Cincinnati Open — History & Guide

Cincinnati: the August furnace that hardens US Open contenders

Founded in 1899, the Cincinnati Open is the oldest tennis tournament in the United States still staged in or near its original city — older than the modern majors that surround it on the calendar. It spent its early decades on clay under the Tri-State Tennis Tournament banner before the switch to hard courts that fixed its modern identity. Today it runs as a combined Masters 1000 / WTA 1000 event across nearly two weeks of mid-August, the marquee dates running 13–24 August in 2026.

The slot is the whole identity. Cincinnati is the last full-scale 1000-level stop before the US Open, the closing test of a North American hard-court swing that begins with the Canadian Open. Midwest August heat and humidity make the venue a physical gauntlet — fast, low-bouncing hard courts under brutal sun, where stamina is as much a selector as ball-striking.

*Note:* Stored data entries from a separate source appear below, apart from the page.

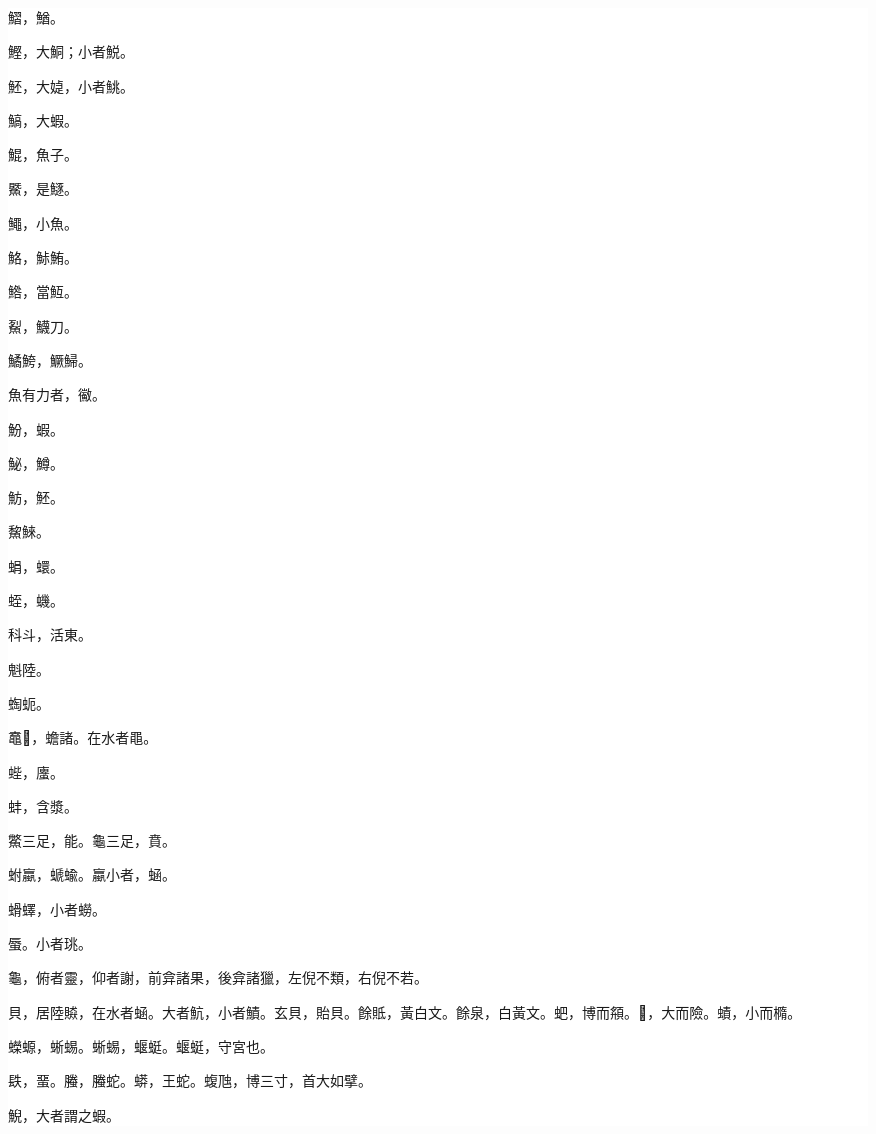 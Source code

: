 鰼，鰌。

鰹，大鮦；小者鮵。

魾，大媫，小者鮡。

鰝，大蝦。

鯤，魚子。

鱀，是鱁。

鱦，小魚。

鮥，鮛鮪。

鯦，當魱。

鮤，鱴刀。

鱊鮬，鱖鯞。

魚有力者，鰴。

魵，蝦。

鮅，鱒。

魴，魾。

鯬鯠。

蜎，蠉。

蛭，蟣。

科斗，活東。

魁陸。

蜪蚅。

鼁𪓰，蟾諸。在水者黽。

蜌，螷。

蚌，含漿。

鱉三足，能。龜三足，賁。

蚹蠃，螔蝓。蠃小者，蜬。

螖蠌，小者蟧。

蜃。小者珧。

龜，俯者靈，仰者謝，前弇諸果，後弇諸獵，左倪不類，右倪不若。

貝，居陸贆，在水者蜬。大者魧，小者鰿。玄貝，貽貝。餘貾，黃白文。餘泉，白黃文。蚆，博而頯。𧋕，大而險。𧐐，小而橢。

蠑螈，蜥蜴。蜥蜴，蝘蜓。蝘蜓，守宮也。

镻，蝁。螣，螣蛇。蟒，王蛇。蝮虺，博三寸，首大如擘。

鯢，大者謂之蝦。
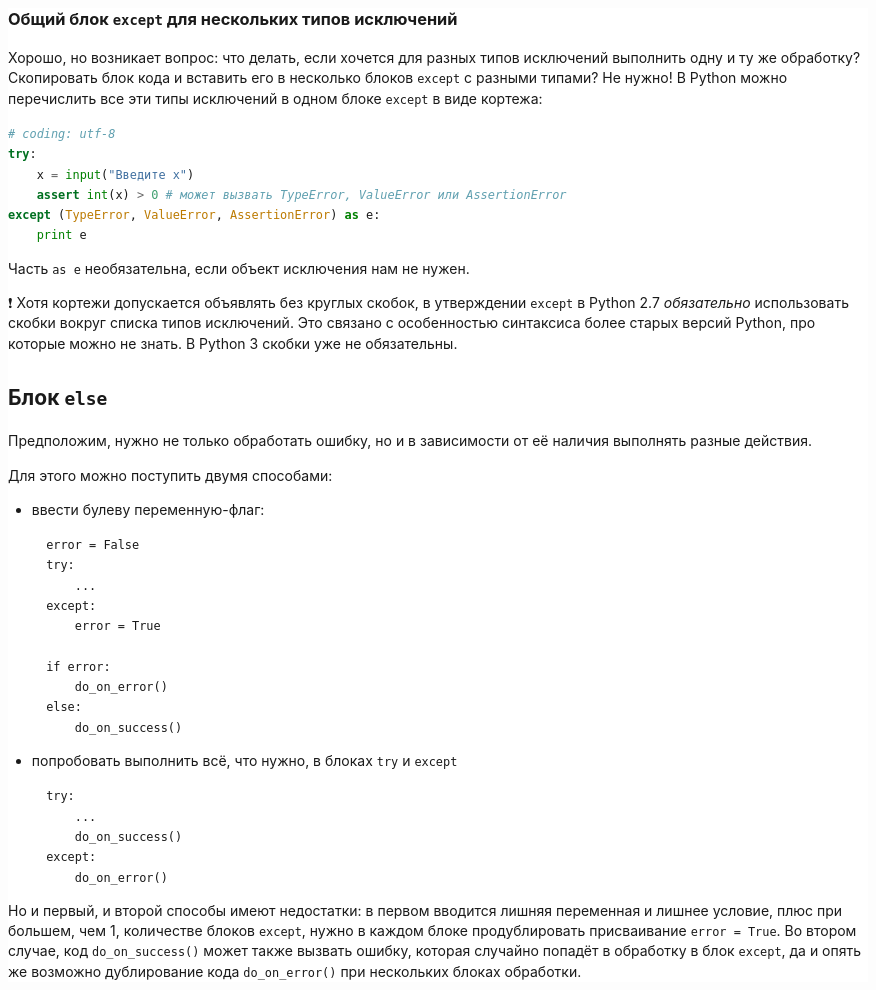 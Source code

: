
 ```python
```

### Общий блок `except` для нескольких типов исключений

Хорошо, но возникает вопрос: что делать, если хочется для разных типов исключений выполнить одну и ту же обработку?
Скопировать блок кода и вставить его в несколько блоков `except` с разными типами? Не нужно! В Python можно перечислить
все эти типы исключений в одном блоке `except` в виде кортежа:

```python
# coding: utf-8
try:
    x = input("Введите x")
    assert int(x) > 0 # может вызвать TypeError, ValueError или AssertionError
except (TypeError, ValueError, AssertionError) as e:
    print e
```

Часть `as e` необязательна, если объект исключения нам не нужен.

:exclamation: Хотя кортежи допускается объявлять без круглых скобок, в утверждении `except` в Python 2.7 *обязательно*
 использовать скобки вокруг списка типов исключений. Это связано с особенностью синтаксиса более старых версий Python,
 про которые можно не знать. В Python 3 скобки уже не обязательны. 

## Блок `else`

Предположим, нужно не только обработать ошибку, но и в зависимости от её наличия выполнять разные действия.

Для этого можно поступить двумя способами:
* ввести булеву переменную-флаг:
     
        error = False
        try:
            ...
        except:
            error = True
            
        if error:
            do_on_error()
        else:
            do_on_success()
            
* попробовать выполнить всё, что нужно, в блоках `try` и `except`  

        try:
            ...
            do_on_success()
        except:
            do_on_error()

Но и первый, и второй способы имеют недостатки: в первом вводится лишняя переменная и лишнее условие, 
плюс при большем, чем 1, количестве блоков `except`, нужно в
 каждом блоке продублировать присваивание `error = True`. Во втором случае, код `do_on_success()` может также
 вызвать ошибку, которая случайно попадёт в обработку в блок `except`, да и опять же возможно дублирование 
 кода `do_on_error()` при нескольких блоках обработки.
  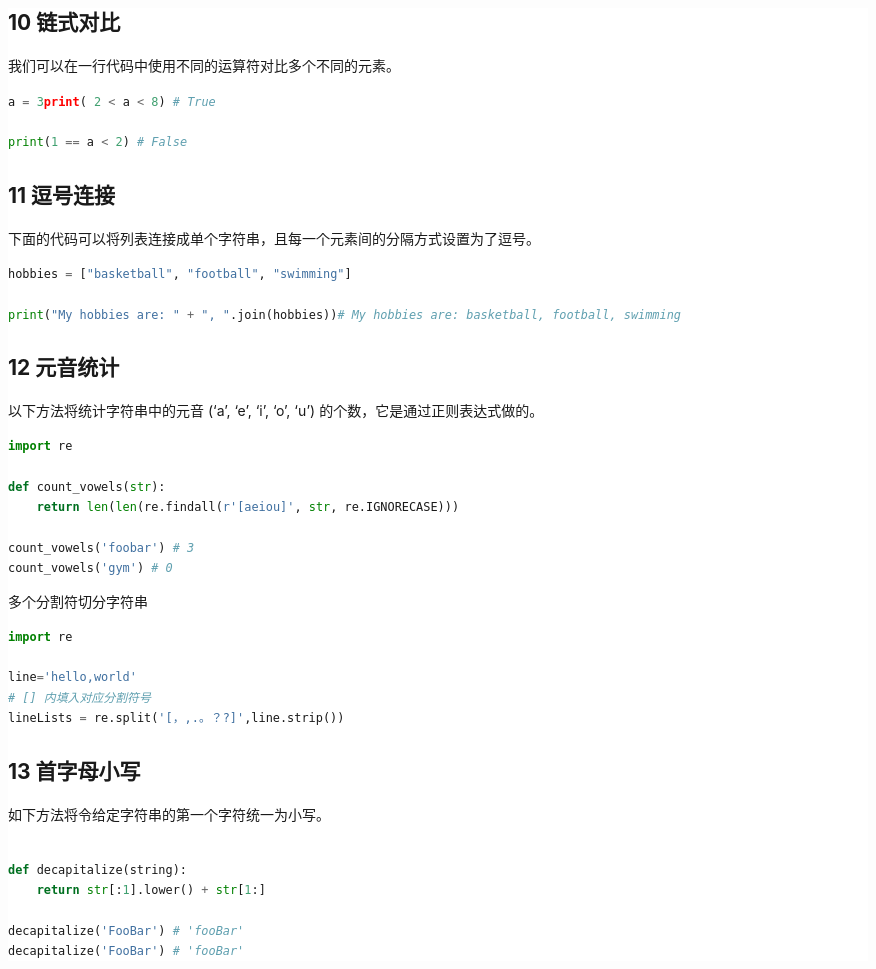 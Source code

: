 ## **10 链式对比**

我们可以在一行代码中使用不同的运算符对比多个不同的元素。
```python
a = 3print( 2 < a < 8) # True

print(1 == a < 2) # False
```

## **11 逗号连接**

下面的代码可以将列表连接成单个字符串，且每一个元素间的分隔方式设置为了逗号。
```python
hobbies = ["basketball", "football", "swimming"]

print("My hobbies are: " + ", ".join(hobbies))# My hobbies are: basketball, football, swimming
```

## **12 元音统计**

以下方法将统计字符串中的元音 (‘a’, ‘e’, ‘i’, ‘o’, ‘u’) 的个数，它是通过正则表达式做的。
```python
import re

def count_vowels(str):
	return len(len(re.findall(r'[aeiou]', str, re.IGNORECASE)))

count_vowels('foobar') # 3
count_vowels('gym') # 0
```

多个分割符切分字符串

```python
import re

line='hello,world'
# [] 内填入对应分割符号
lineLists = re.split('[，,.。？?]',line.strip())
```



## **13 首字母小写**

如下方法将令给定字符串的第一个字符统一为小写。
```python

def decapitalize(string):
	return str[:1].lower() + str[1:]

decapitalize('FooBar') # 'fooBar'
decapitalize('FooBar') # 'fooBar'
```
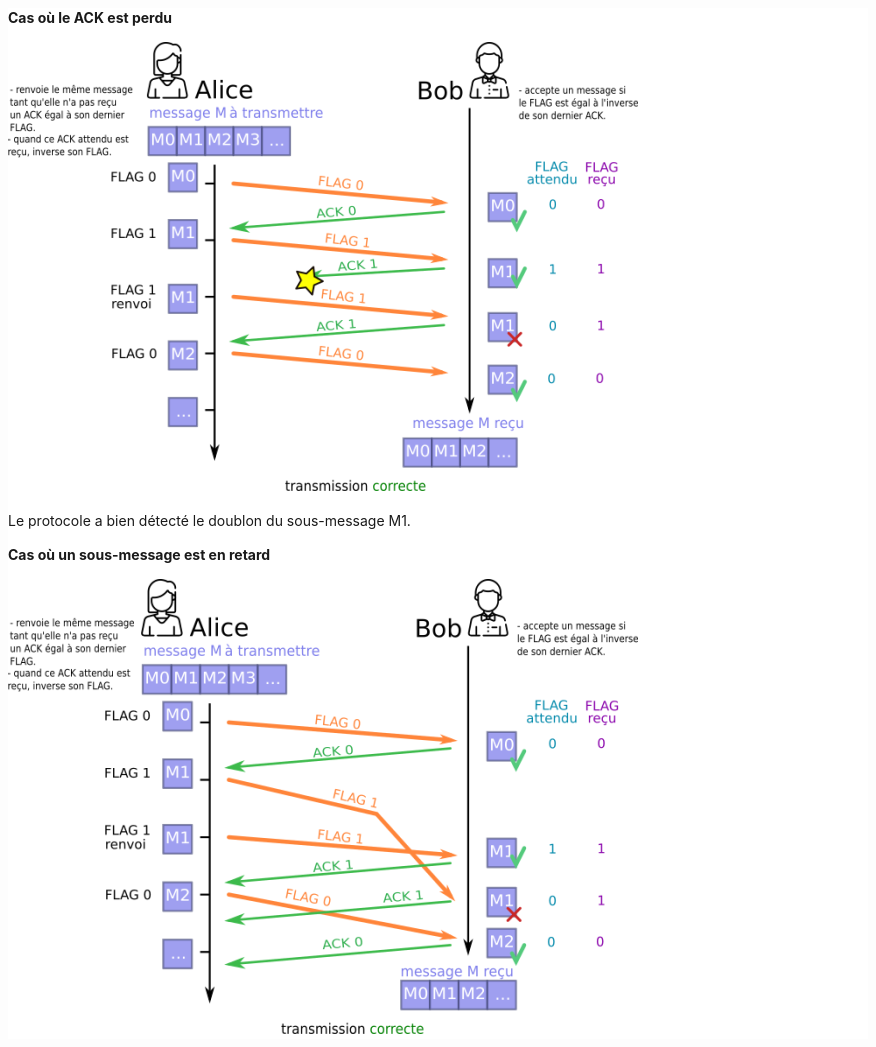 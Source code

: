 **Cas où le ACK est perdu**

![](./img/alt1_1.png)

Le protocole a bien détecté le doublon du sous-message M1.

**Cas où un sous-message est en retard**

![](./img/alt3_1.png)
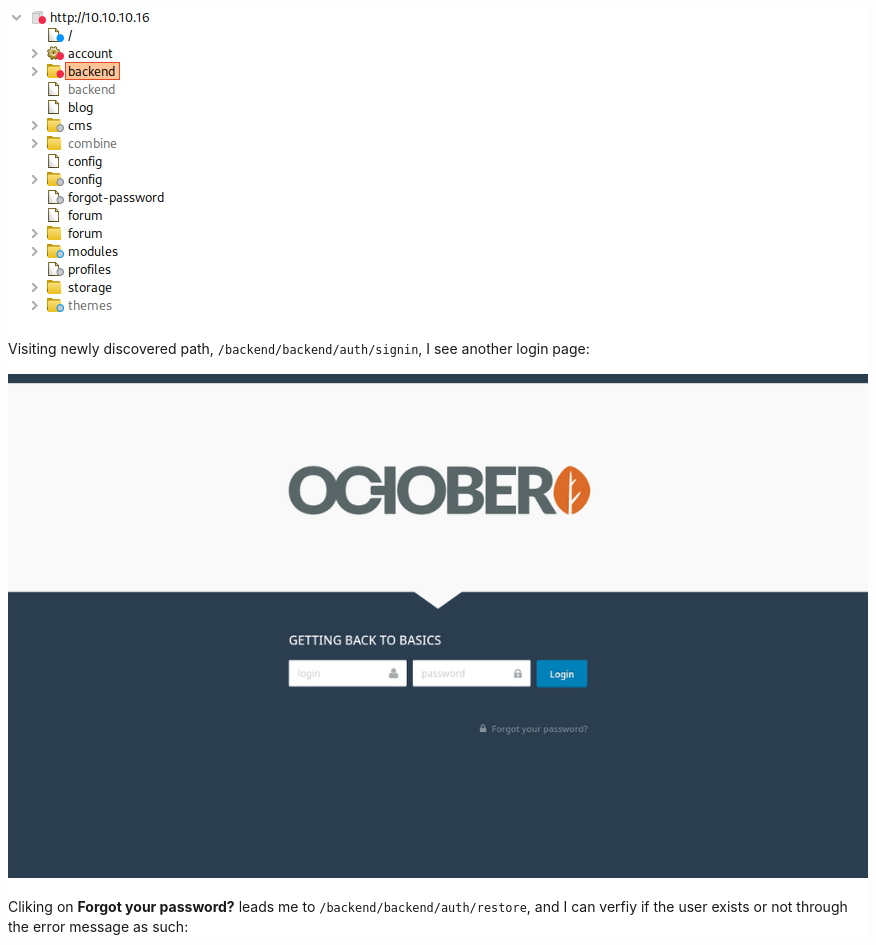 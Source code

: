 ![alt text](https://raw.githubusercontent.com/jadu101/jadu101.github.io/v4/Images/htb/october/image-11.png)



Visiting newly discovered path, `/backend/backend/auth/signin`, I see another login page:

![alt text](https://raw.githubusercontent.com/jadu101/jadu101.github.io/v4/Images/htb/october/image-3.png)



Cliking on **Forgot your password?** leads me to `/backend/backend/auth/restore`, and I can verfiy if the user exists or not through the error message as such:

A deep Cincinnati run reads as a credential heading into Flushing Meadows.

The recent champions trace the current order. Carlos Alcaraz took the 2025 men's title when Jannik Sinner retired in the final — there is no full scoreline because the match ended in retirement. A year earlier, Sinner himself lifted the trophy, edging Frances Tiafoe 7-6, 6-2. On the women's side, Coco Gauff won the 2023 final over Karolina Muchova 6-3, 6-4 — a springboard to her breakthrough US Open run weeks later.

That Gauff sequence is the Cincinnati pattern in miniature: the event functions as a proving ground where late-August form converts directly into Grand Slam stakes. The combined format keeps both tours under one roof at the same site, making it one of the highest-density 1000-level draws of the year — and the last place contenders can audition before the season's final major.